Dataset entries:
*****
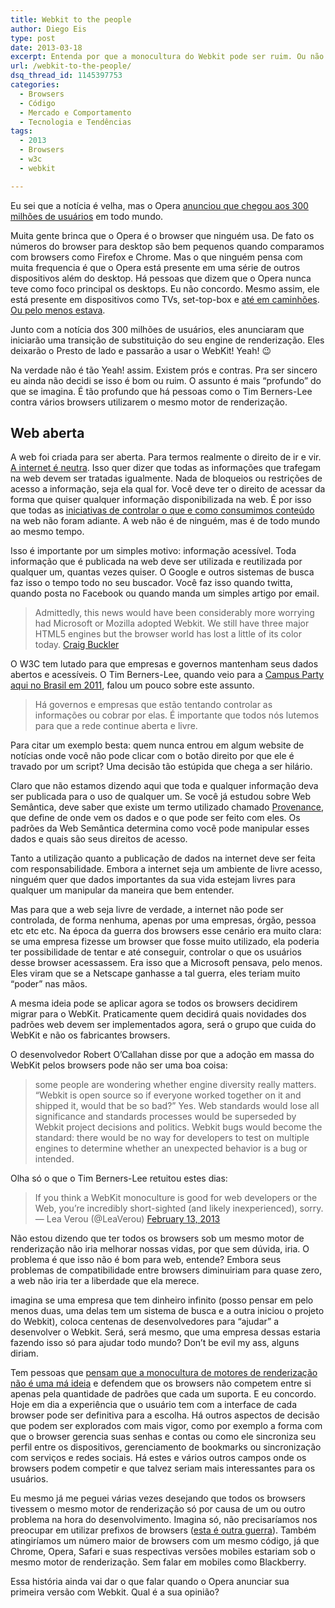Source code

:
```yaml
---
title: Webkit to the people
author: Diego Eis
type: post
date: 2013-03-18
excerpt: Entenda por que a monocultura do Webkit pode ser ruim. Ou não.
url: /webkit-to-the-people/
dsq_thread_id: 1145397753
categories:
  - Browsers
  - Código
  - Mercado e Comportamento
  - Tecnologia e Tendências
tags:
  - 2013
  - Browsers
  - w3c
  - webkit

---
```

Eu sei que a notícia é velha, mas o Opera [anunciou que chegou aos 300 milhões de usuários][1] em todo mundo. 

Muita gente brinca que o Opera é o browser que ninguém usa. De fato os números do browser para desktop são bem pequenos quando comparamos com browsers como Firefox e Chrome. Mas o que ninguém pensa com muita frequencia é que o Opera está presente em uma série de outros dispositivos além do desktop. Há pessoas que dizem que o Opera nunca teve como foco principal os desktops. Eu não concordo. Mesmo assim, ele está presente em dispositivos como TVs, set-top-box e [até em caminhões][2]. [Ou pelo menos estava][3].

Junto com a notícia dos 300 milhões de usuários, eles anunciaram que iniciarão uma transição de substituição do seu engine de renderização. Eles deixarão o Presto de lado e passarão a usar o WebKit! Yeah! 😉

Na verdade não é tão Yeah! assim. Existem prós e contras. Pra ser sincero eu ainda não decidi se isso é bom ou ruim. O assunto é mais &#8220;profundo&#8221; do que se imagina. É tão profundo que há pessoas como o Tim Berners-Lee contra vários browsers utilizarem o mesmo motor de renderização.

## Web aberta

A web foi criada para ser aberta. Para termos realmente o direito de ir e vir. [A internet é neutra][4]. Isso quer dizer que todas as informações que trafegam na web devem ser tratadas igualmente. Nada de bloqueios ou restrições de acesso a informação, seja ela qual for. Você deve ter o direito de acessar da forma que quiser qualquer informação disponibilizada na web. É por isso que todas as [iniciativas de controlar o que e como consumimos conteúdo][5] na web não foram adiante. A web não é de ninguém, mas é de todo mundo ao mesmo tempo.

Isso é importante por um simples motivo: informação acessível. Toda informação que é publicada na web deve ser utilizada e reutilizada por qualquer um, quantas vezes quiser. O Google e outros sistemas de busca faz isso o tempo todo no seu buscador. Você faz isso quando twitta, quando posta no Facebook ou quando manda um simples artigo por email.

> Admittedly, this news would have been considerably more worrying had Microsoft or Mozilla adopted Webkit. We still have three major HTML5 engines but the browser world has lost a little of its color today. [Craig Buckler][6]

O W3C tem lutado para que empresas e governos mantenham seus dados abertos e acessíveis. O Tim Berners-Lee, quando veio para a [Campus Party aqui no Brasil em 2011][7], falou um pouco sobre este assunto.

> Há governos e empresas que estão tentando controlar as informações ou cobrar por elas. É importante que todos nós lutemos para que a rede continue aberta e livre.

Para citar um exemplo besta: quem nunca entrou em algum website de notícias onde você não pode clicar com o botão direito por que ele é travado por um script? Uma decisão tão estúpida que chega a ser hilário.

Claro que não estamos dizendo aqui que toda e qualquer informação deva ser publicada para o uso de qualquer um. Se você já estudou sobre Web Semântica, deve saber que existe um termo utilizado chamado [Provenance][8], que define de onde vem os dados e o que pode ser feito com eles. Os padrões da Web Semântica determina como você pode manipular esses dados e quais são seus direitos de acesso.

Tanto a utilização quanto a publicação de dados na internet deve ser feita com responsabilidade. Embora a internet seja um ambiente de livre acesso, ninguém quer que dados importantes da sua vida estejam livres para qualquer um manipular da maneira que bem entender.

Mas para que a web seja livre de verdade, a internet não pode ser controlada, de forma nenhuma, apenas por uma empresas, órgão, pessoa etc etc etc. Na época da guerra dos browsers esse cenário era muito clara: se uma empresa fizesse um browser que fosse muito utilizado, ela poderia ter possibilidade de tentar e até conseguir, controlar o que os usuários desse browser acessassem. Era isso que a Microsoft pensava, pelo menos. Eles viram que se a Netscape ganhasse a tal guerra, eles teriam muito &#8220;poder&#8221; nas mãos.

A mesma ideia pode se aplicar agora se todos os browsers decidirem migrar para o WebKit. Praticamente quem decidirá quais novidades dos padrões web devem ser implementados agora, será o grupo que cuida do WebKit e não os fabricantes browsers.

O desenvolvedor Robert O’Callahan disse por que a adoção em massa do WebKit pelos browsers pode não ser uma boa coisa:

> some people are wondering whether engine diversity really matters. &#8220;Webkit is open source so if everyone worked together on it and shipped it, would that be so bad?&#8221; Yes. Web standards would lose all significance and standards processes would be superseded by Webkit project decisions and politics. Webkit bugs would become the standard: there would be no way for developers to test on multiple engines to determine whether an unexpected behavior is a bug or intended.

Olha só o que o Tim Berners-Lee retuitou estes dias:

<blockquote class="twitter-tweet">
  <p>
    If you think a WebKit monoculture is good for web developers or the Web, you’re incredibly short-sighted (and likely inexperienced), sorry.&mdash; Lea Verou (@LeaVerou) <a href="https://twitter.com/LeaVerou/status/301727973273391104">February 13, 2013</a>
  </p>
</blockquote>

Não estou dizendo que ter todos os browsers sob um mesmo motor de renderização não iria melhorar nossas vidas, por que sem dúvida, iria. O problema é que isso não é bom para web, entende? Embora seus problemas de compatibilidade entre browsers diminuiriam para quase zero, a web não iria ter a liberdade que ela merece.

imagina se uma empresa que tem dinheiro infinito (posso pensar em pelo menos duas, uma delas tem um sistema de busca e a outra iniciou o projeto do Webkit), coloca centenas de desenvolvedores para &#8220;ajudar&#8221; a desenvolver o Webkit. Será, será mesmo, que uma empresa dessas estaria fazendo isso só para ajudar todo mundo? Don&#8217;t be evil my ass, alguns diriam.

Tem pessoas que [pensam que a monocultura de motores de renderização não é uma má ideia][9] e defendem que os browsers não competem entre si apenas pela quantidade de padrões que cada um suporta. E eu concordo. Hoje em dia a experiência que o usuário tem com a interface de cada browser pode ser definitiva para a escolha. Há outros aspectos de decisão que podem ser explorados com mais vigor, como por exemplo a forma com que o browser gerencia suas senhas e contas ou como ele sincroniza seu perfil entre os dispositivos, gerenciamento de bookmarks ou sincronização com serviços e redes sociais. Há estes e vários outros campos onde os browsers podem competir e que talvez seriam mais interessantes para os usuários.

Eu mesmo já me peguei várias vezes desejando que todos os browsers tivessem o mesmo motor de renderização só por causa de um ou outro problema na hora do desenvolvimento. Imagina só, não precisaríamos nos preocupar em utilizar prefixos de browsers ([esta é outra guerra][10]). Também atingiríamos um número maior de browsers com um mesmo código, já que Chrome, Opera, Safari e suas respectivas versões mobiles estariam sob o mesmo motor de renderização. Sem falar em mobiles como Blackberry.

Essa história ainda vai dar o que falar quando o Opera anunciar sua primeira versão com Webkit. Qual é a sua opinião?

 [1]: http://www.opera.com/press/releases/2013/02/13/
 [2]: http://techcrunch.com/2009/04/02/opera-browser-chosen-for-mobile-office-computer-in-ford-pickup-trucks/
 [3]: http://business.opera.com/press/releases/2009/04/02_2/
 [4]: http://pt.wikipedia.org/wiki/Neutralidade_da_rede
 [5]: http://tecnologia.terra.com.br/internet/google-e-casa-branca-somam-46-mi-de-assinaturas-contra-sopa,a6a8fe32cdbda310VgnCLD200000bbcceb0aRCRD.html
 [6]: http://www.sitepoint.com/opera-switches-to-webkit-rendering-engine/
 [7]: http://revistagalileu.globo.com/Revista/Common/0,,EMI203321-17770,00-AL+GORE+E+TIM+BERNERS+LEE+FALAM+SOBRE+LIBERDADE+DE+INFORMACAO+NA+CAMPUS+PAR.html
 [8]: http://www.w3.org/2005/Incubator/prov/wiki/What_Is_Provenance
 [9]: http://braintrace.ru/posts/2013-02-14-opera-and-webkit-good-or-bad.html
 [10]: http://tableless.com.br/prefixos-dos-browsers-a-web-precisa-de-voce/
*****
§ **TASK REQUIREMENTS**
Write out every line from the data above that includes "falar".

§ **FINISHED EXERCISE**
Eu mesmo já me peguei várias vezes desejando que todos os browsers tivessem o mesmo motor de renderização só por causa de um ou outro problema na hora do desenvolvimento. Imagina só, não precisaríamos nos preocupar em utilizar prefixos de browsers ([esta é outra guerra][10]). Também atingiríamos um número maior de browsers com um mesmo código, já que Chrome, Opera, Safari e suas respectivas versões mobiles estariam sob o mesmo motor de renderização. Sem falar em mobiles como Blackberry.
Essa história ainda vai dar o que falar quando o Opera anunciar sua primeira versão com Webkit. Qual é a sua opinião?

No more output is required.